9. A multi-level hybrid reconfiguration method based on the architecture described in any one of claims 1 to 8, characterized in that, The method includes the following steps: The software instruction layer reconstruction subsystem dynamically loads signed and verified instruction packages through its extensible reconstruction instruction set to reconstruct the computing power precision mode and local logical mapping relationship.

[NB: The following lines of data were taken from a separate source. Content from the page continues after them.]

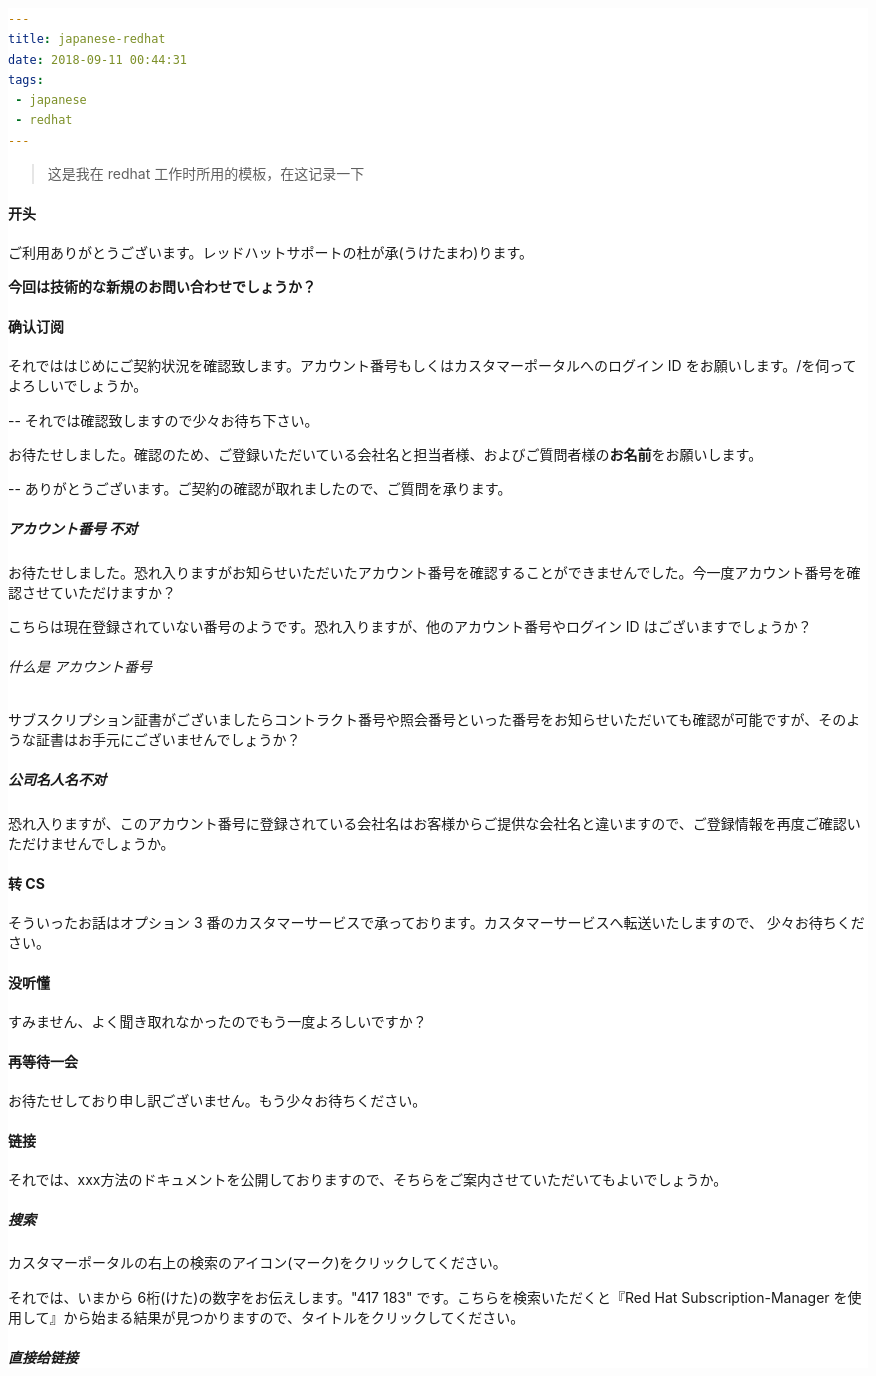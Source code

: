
 ```yaml
---
title: japanese-redhat
date: 2018-09-11 00:44:31
tags:
 - japanese
 - redhat
---
```

> 这是我在 redhat 工作时所用的模板，在这记录一下 
#### 开头

ご利用ありがとうございます。レッドハットサポートの杜が承(うけたまわ)ります。

**今回は技術的な新規のお問い合わせでしょうか？**
#### 确认订阅

それでははじめにご契約状況を確認致します。アカウント番号もしくはカスタマーポータルへのログイン ID をお願いします。/を伺ってよろしいでしょうか。  

-- それでは確認致しますので少々お待ち下さい。  

お待たせしました。確認のため、ご登録いただいている会社名と担当者様、およびご質問者様の**お名前**をお願いします。

-- ありがとうございます。ご契約の確認が取れましたので、ご質問を承ります。
##### アカウント番号 不对
お待たせしました。恐れ入りますがお知らせいただいたアカウント番号を確認することができませんでした。今一度アカウント番号を確認させていただけますか？  

こちらは現在登録されていない番号のようです。恐れ入りますが、他のアカウント番号やログイン ID はございますでしょうか？

###### 什么是 アカウント番号
サブスクリプション証書がございましたらコントラクト番号や照会番号といった番号をお知らせいただいても確認が可能ですが、そのような証書はお手元にございませんでしょうか？

##### 公司名人名不对
恐れ入りますが、このアカウント番号に登録されている会社名はお客様からご提供な会社名と違いますので、ご登録情報を再度ご確認いただけませんでしょうか。



#### 转 CS
そういったお話はオプション 3 番のカスタマーサービスで承っております。カスタマーサービスへ転送いたしますので、 少々お待ちください。

#### 没听懂  
すみません、よく聞き取れなかったのでもう一度よろしいですか？

#### 再等待一会
お待たせしており申し訳ございません。もう少々お待ちください。


#### 链接
それでは、xxx方法のドキュメントを公開しておりますので、そちらをご案内させていただいてもよいでしょうか。

##### 搜索
カスタマーポータルの右上の検索のアイコン(マーク)をクリックしてください。  

それでは、いまから 6桁(けた)の数字をお伝えします。"417 183" です。こちらを検索いただくと『Red Hat Subscription-Manager を使用して』から始まる結果が見つかりますので、タイトルをクリックしてください。
##### 直接给链接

During the reconstruction process, the reconstruction state snapshot module saves the current computing state in a snapshot and restores it after the reconstruction is completed, thus achieving hot reconstruction without interrupting the task being executed. The metal interconnect layer reconstruction subsystem performs a differential activation process on the target via region in the reserved reconstruction area to change the physical interconnect topology between functional modules inside the chip. Before activation, terahertz time-domain spectroscopy is used for non-contact alignment detection. Heterogeneous cores are stacked through the standardized encapsulation interface slots of the three-dimensional encapsulation layer reconstruction subsystem. After the event listening bus of the reconstruction perception controller detects the core insertion, it automatically reads the core descriptor and triggers the incremental update of the physical resource mapping engine. The scheduling baseline pusher pushes the update result to the software instruction layer reconstruction subsystem in the form of differential scheduling instructions to complete the scheduling strategy adaptation. The state consistency arbitrator performs priority arbitration on the above three-layer reconstruction operations and records each reconstruction operation to the reconstruction version chain.
10. The method as described in claim 9, characterized in that, When a core of the 3D encapsulation layer reconstruction subsystem goes offline unexpectedly, the event listening bus immediately triggers an emergency offline event. The state consistency arbitrator temporarily raises the processing priority of this event to the highest level. The physical resource mapping engine sets the corresponding node status to fault. The scheduling baseline pusher immediately pushes a task migration instruction to notify the software instruction layer reconstruction subsystem to migrate all tasks on the core to other available resources. Before the migration is completed, no new tasks are allowed to be assigned to this node. When the integrity verification of the reconstructed version chain fails, the state consistency arbiter stops accepting any new reconstructed events, locks the current system state, reports a security alarm to the system management software, and waits for authorized recovery operations.